Uber was sued in federal court Wednesday by Desoto, the oldest cab company in San Francisco that recently rebranded itself as a ride-hail company called Flywheel. In it’s complaint, Flywheel alleges that Uber used “predatory pricing tactics” to cause a “race to the bottom” in transportation services.
Flywheel also accuses Uber of lying about the availability, pricing, and safety of its rides, lying to drivers about the income they can earn, discriminating against disabled passengers and on the basis of gender and race, and illegally increasing fares during peak hours through surge pricing. The company is seeking damages from Uber “greater than $5 million.”
Uber promotes itself as a disrupter.

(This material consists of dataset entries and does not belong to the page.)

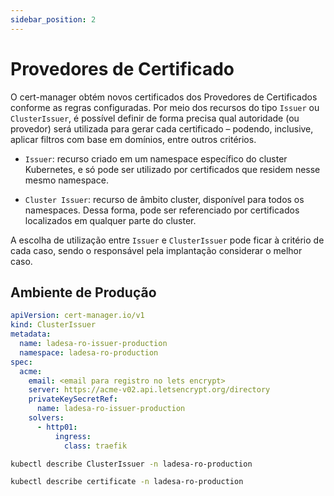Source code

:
 ```yaml
---
sidebar_position: 2
---
```


# Provedores de Certificado

O cert-manager obtém novos certificados dos Provedores de Certificados conforme as regras configuradas. Por meio dos recursos do tipo `Issuer` ou `ClusterIssuer`, é possível definir de forma precisa qual autoridade (ou provedor) será utilizada para gerar cada certificado – podendo, inclusive, aplicar filtros com base em domínios, entre outros critérios.

- `Issuer`: recurso criado em um namespace específico do cluster Kubernetes, e só pode ser utilizado por certificados que residem nesse mesmo namespace.

- `Cluster Issuer`: recurso de âmbito cluster, disponível para todos os namespaces. Dessa forma, pode ser referenciado por certificados localizados em qualquer parte do cluster.

A escolha de utilização entre `Issuer` e `ClusterIssuer` pode ficar à critério de cada caso, sendo o responsável pela implantação considerar o melhor caso.

<!-- ## Development

```yaml
apiVersion: cert-manager.io/v1
kind: ClusterIssuer

metadata:
  name: ladesa-ro-issuer-development
  namespace: cert-manager

spec:
  selfSigned: {}
  # acme:
  #   # The ACME server URL
  #   server: https://acme-staging-v02.api.letsencrypt.org/directory
  #   # Email address used for ACME registration
  #   email: your_email_address_here
  #   # Name of a secret used to store the ACME account private key
  #   privateKeySecretRef:
  #     name: ladesa-ro-issuer-development
  #   # Enable the HTTP-01 challenge provider
  #   solvers:
  #     - http01:
  #         ingress:
  #           class: nginx

``` -->

## Ambiente de Produção

```yaml
apiVersion: cert-manager.io/v1
kind: ClusterIssuer
metadata:
  name: ladesa-ro-issuer-production
  namespace: ladesa-ro-production
spec:
  acme:
    email: <email para registro no lets encrypt>
    server: https://acme-v02.api.letsencrypt.org/directory
    privateKeySecretRef:
      name: ladesa-ro-issuer-production
    solvers:
      - http01:
          ingress:
            class: traefik
```

```bash
kubectl describe ClusterIssuer -n ladesa-ro-production
```

```bash
kubectl describe certificate -n ladesa-ro-production
```

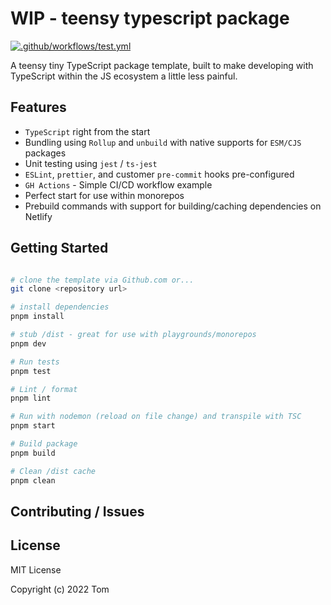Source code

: # WIP - teensy typescript package
[![.github/workflows/test.yml](https://github.com/tbusillo/teensy-typescript-package/actions/workflows/test.yml/badge.svg)](https://github.com/tbusillo/teensy-typescript-package/actions/workflows/test.yml)

A teensy tiny TypeScript package template, built to make developing with TypeScript within the JS ecosystem a little less painful. 
## Features
- `TypeScript` right from the start
- Bundling using `Rollup` and `unbuild` with native supports for `ESM/CJS` packages
- Unit testing using `jest` / `ts-jest`
- `ESLint`, `prettier`, and customer `pre-commit` hooks pre-configured
- `GH Actions` - Simple CI/CD workflow example 
- Perfect start for use within monorepos
- Prebuild commands with support for building/caching dependencies on Netlify
## Getting Started

```bash

# clone the template via Github.com or...
git clone <repository url>

# install dependencies
pnpm install

# stub /dist - great for use with playgrounds/monorepos
pnpm dev

# Run tests
pnpm test

# Lint / format
pnpm lint

# Run with nodemon (reload on file change) and transpile with TSC
pnpm start

# Build package
pnpm build

# Clean /dist cache
pnpm clean

```

## Contributing / Issues



## License
MIT License

Copyright (c) 2022 Tom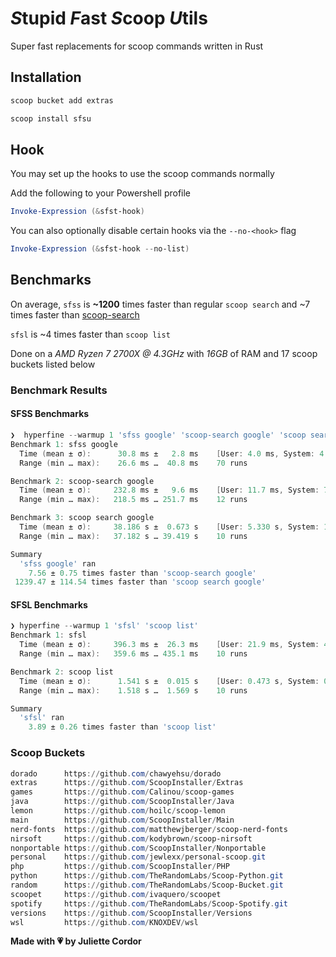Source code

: # *S*tupid *F*ast *S*coop *U*tils

Super fast replacements for scoop commands written in Rust

## Installation

```powershell
scoop bucket add extras

scoop install sfsu
```

## Hook

You may set up the hooks to use the scoop commands normally

Add the following to your Powershell profile

```powershell
Invoke-Expression (&sfst-hook)
```

You can also optionally disable certain hooks via the `--no-<hook>` flag

```powershell
Invoke-Expression (&sfst-hook --no-list)
```

## Benchmarks

On average, `sfss` is **~1200** times faster than regular `scoop search` and ~7 times faster than [scoop-search](https://github.com/shilangyu/scoop-search)

`sfsl` is ~4 times faster than `scoop list`

Done on a _AMD Ryzen 7 2700X @ 4.3GHz_ with _16GB_ of RAM and 17 scoop buckets listed below

### Benchmark Results

#### SFSS Benchmarks

```powershell
❯  hyperfine --warmup 1 'sfss google' 'scoop-search google' 'scoop search google'
Benchmark 1: sfss google
  Time (mean ± σ):      30.8 ms ±   2.8 ms    [User: 4.0 ms, System: 4.2 ms]
  Range (min … max):    26.6 ms …  40.8 ms    70 runs

Benchmark 2: scoop-search google
  Time (mean ± σ):     232.8 ms ±   9.6 ms    [User: 11.7 ms, System: 72.9 ms]
  Range (min … max):   218.5 ms … 251.7 ms    12 runs

Benchmark 3: scoop search google
  Time (mean ± σ):     38.186 s ±  0.673 s    [User: 5.330 s, System: 14.492 s]
  Range (min … max):   37.182 s … 39.419 s    10 runs

Summary
  'sfss google' ran
    7.56 ± 0.75 times faster than 'scoop-search google'
 1239.47 ± 114.54 times faster than 'scoop search google'
```

#### SFSL Benchmarks

```powershell
❯ hyperfine --warmup 1 'sfsl' 'scoop list'
Benchmark 1: sfsl
  Time (mean ± σ):     396.3 ms ±  26.3 ms    [User: 21.9 ms, System: 45.3 ms]
  Range (min … max):   359.6 ms … 435.1 ms    10 runs

Benchmark 2: scoop list
  Time (mean ± σ):      1.541 s ±  0.015 s    [User: 0.473 s, System: 0.253 s]
  Range (min … max):    1.518 s …  1.569 s    10 runs

Summary
  'sfsl' ran
    3.89 ± 0.26 times faster than 'scoop list'
```

### Scoop Buckets

```powershell
dorado      https://github.com/chawyehsu/dorado
extras      https://github.com/ScoopInstaller/Extras
games       https://github.com/Calinou/scoop-games
java        https://github.com/ScoopInstaller/Java
lemon       https://github.com/hoilc/scoop-lemon
main        https://github.com/ScoopInstaller/Main
nerd-fonts  https://github.com/matthewjberger/scoop-nerd-fonts
nirsoft     https://github.com/kodybrown/scoop-nirsoft
nonportable https://github.com/ScoopInstaller/Nonportable
personal    https://github.com/jewlexx/personal-scoop.git
php         https://github.com/ScoopInstaller/PHP
python      https://github.com/TheRandomLabs/Scoop-Python.git
random      https://github.com/TheRandomLabs/Scoop-Bucket.git
scoopet     https://github.com/ivaquero/scoopet
spotify     https://github.com/TheRandomLabs/Scoop-Spotify.git
versions    https://github.com/ScoopInstaller/Versions
wsl         https://github.com/KNOXDEV/wsl
```

**Made with 💗 by Juliette Cordor**

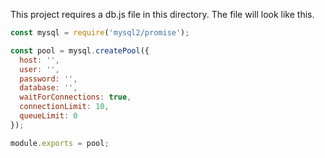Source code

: This project requires a db.js file in this directory. The file will look like this. 

```Javascript
const mysql = require('mysql2/promise');

const pool = mysql.createPool({
  host: '',
  user: '',
  password: '',
  database: '',
  waitForConnections: true,
  connectionLimit: 10,
  queueLimit: 0
});

module.exports = pool;
```
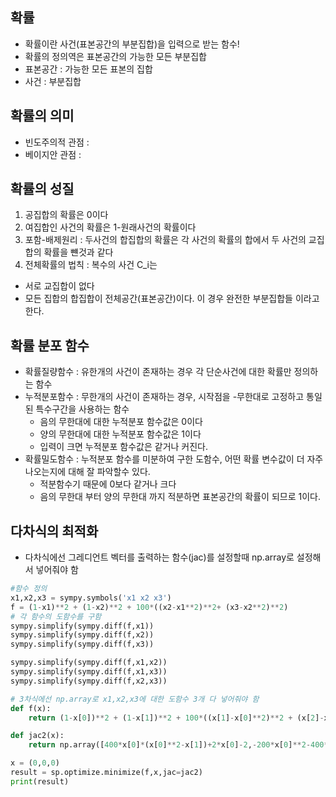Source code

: ## 확률
- 확률이란 사건(표본공간의 부분집합)을 입력으로 받는 함수!
- 확률의 정의역은 표본공간의 가능한 모든 부분집합
- 표본공간 : 가능한 모든 표본의 집합
- 사건 : 부분집합

## 확률의 의미
- 빈도주의적 관점 : 
- 베이지안 관점 :

## 확률의 성질
1. 공집합의 확률은 0이다
2. 여집합인 사건의 확률은 1-원래사건의 확률이다
3. 포함-배제원리 : 두사건의 합집합의 확률은 각 사건의 확률의 합에서 두 사건의 교집합의 확률을 뺸것과 같다
4. 전체확률의 법칙 : 복수의 사건 C_i는 
  - 서로 교집합이 없다
  - 모든 집합의 합집합이 전체공간(표본공간)이다. 이 경우 완전한 부분집합들 이라고 한다.

## 확률 분포 함수
- 확률질량함수 : 유한개의 사건이 존재하는 경우 각 단순사건에 대한 확률만 정의하는 함수
- 누적분포함수 : 무한개의 사건이 존재하는 경우, 시작점을 -무한대로 고정하고 통일된 특수구간을 사용하는 함수
  - 음의 무한대에 대한 누적분포 함수값은 0이다
  - 양의 무한대에 대한 누적분포 함수값은 1이다
  - 입력이 크면 누적분포 함수값은 같거나 커진다.
- 확률밀도함수 : 누적분포 함수를 미분하여 구한 도함수, 어떤 확률 변수값이 더 자주 나오는지에 대해 잘 파악할수 있다.
  - 적분함수기 때문에 0보다 같거나 크다
  - 음의 무한대 부터 양의 무한대 까지 적분하면 표본공간의 확률이 되므로 1이다.

## 다차식의 최적화
- 다차식에선 그레디언트 벡터를 출력하는 함수(jac)를 설정할때 np.array로 설정해서 넣어줘야 함
```python
#함수 정의
x1,x2,x3 = sympy.symbols('x1 x2 x3')
f = (1-x1)**2 + (1-x2)**2 + 100*((x2-x1**2)**2+ (x3-x2**2)**2)
# 각 함수의 도함수를 구함
sympy.simplify(sympy.diff(f,x1))
sympy.simplify(sympy.diff(f,x2))
sympy.simplify(sympy.diff(f,x3))

sympy.simplify(sympy.diff(f,x1,x2))
sympy.simplify(sympy.diff(f,x1,x3))
sympy.simplify(sympy.diff(f,x2,x3))

# 3차식에선 np.array로 x1,x2,x3에 대한 도함수 3개 다 넣어줘야 함
def f(x):
    return (1-x[0])**2 + (1-x[1])**2 + 100*((x[1]-x[0]**2)**2 + (x[2]-x[1]**2)**2)

def jac2(x):
    return np.array([400*x[0]*(x[0]**2-x[1])+2*x[0]-2,-200*x[0]**2-400*x[1]*(-x[1]**2+x[2])+202*x[1]-2,-200*x[1]**2 + 200*x[2]])

x = (0,0,0)
result = sp.optimize.minimize(f,x,jac=jac2)
print(result)
```
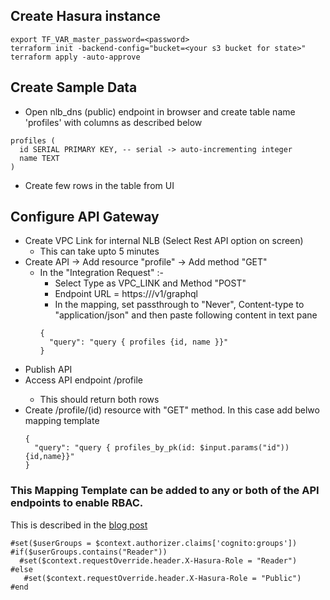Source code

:## Create Hasura instance 
```
export TF_VAR_master_password=<password>
terraform init -backend-config="bucket=<your s3 bucket for state>"
terraform apply -auto-approve
```
## Create Sample Data
* Open nlb_dns (public) endpoint in browser and create table name 'profiles' with columns as described below
```
profiles (
  id SERIAL PRIMARY KEY, -- serial -> auto-incrementing integer
  name TEXT
)
```
* Create few rows in the table from UI

## Configure API Gateway

* Create VPC Link for internal NLB  (Select Rest API option on screen)
  * This can take upto 5 minutes  
* Create API -> Add resource "profile" -> Add method "GET"
  * In the "Integration Request" :-
    * Select Type as VPC_LINK and Method "POST"
    * Endpoint URL = https://<internal LB dns>/v1/graphql
    * In the mapping, set passthrough to "Never", Content-type to "application/json" and then paste following content in text pane
    ```
    {
      "query": "query { profiles {id, name }}"
    }
    ```
* Publish API
* Access API endpoint <API endpoint>/profile
  * This should return both rows
* Create /profile/(id) resource with "GET" method. In this case add belwo mapping template
  ```
  {
    "query": "query { profiles_by_pk(id: $input.params("id")) {id,name}}"
  }
  ```
### This Mapping Template can be added to any or both of the API endpoints to enable RBAC.

This is described in the [blog post](https://www.kamalsblog.com/2022/12/implement-rbac-for-data-apis-using-aws-cognito-apigw-graphql.html)

```
#set($userGroups = $context.authorizer.claims['cognito:groups'])
#if($userGroups.contains("Reader"))
  #set($context.requestOverride.header.X-Hasura-Role = "Reader")
#else
   #set($context.requestOverride.header.X-Hasura-Role = "Public")    
#end

```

But according to Flywheel, “Uber has done little more than implement a business strategy that openly flouts the law while shifting many of the costs and nearly all of the risks of providing ride-hail services from itself to its drivers and passengers while forcing a race to the bottom through predatory pricing tactics — where, propped up by billions of dollars in venture capital funding, Uber will remain until its illegal strategy has forced all other competitors from the market.”
In essence, Flywheel says that Uber’s practice of subsidizing its rides to keep fares cheap is unfair and anti-competitive, because Uber can rely on its vast reserves of venture capital to do so. “Uber CEO Travis Kalanick has repeatedly stated in public speeches that Uber intends to ‘destroy’ all of its competitors and has made clear that UBER is doing so through below-cost pricing of UberX and UberXL services,” the lawsuit reads.
The ride-hail giant is arguing that Flywheel allegations of predatory pricing don’t make sense. Flywheel is focused on a narrow portion of Uber’s business — ride-sharing — to make its accusations of underpricing, but Uber says it’s broader goal is to end personal car ownership, which is why it is subsidizing its rides to keep fares so low.
“Our goal is to provide a credible alternative to the private car.”
“We compete with lots of way to get around, especially car ownership,” an Uber spokesperson said in response to the lawsuit. “Our goal is to provide a credible alternative to the private car. Our technology lets us make our network more efficient over time, and innovations like UberPool are further lowering prices, making ridesharing more available to more people.”
Of course, Flywheel has a vested interest in knocking Uber off its perch among ride-hail startups. The company recently expanded into New York City, the most lucrative transportation market in the country. Flywheel offers two main products: an e-hail app for riders, and a smartphone-based operating system for taxi drivers that replaces the jumble of meters, dispatch, advertising, navigation systems, and credit card readers currently clogging the interior of their vehicles.
But Flywheel has its own controversies. The startup listed a Long Island City address as its New York City headquarters that is also the location of Taxi Club Management Inc., a medallion group operated by controversial taxi mogul Evgeny “Gene” Freidman, who was recently sued by the state attorney general for failing to pay his drivers properly.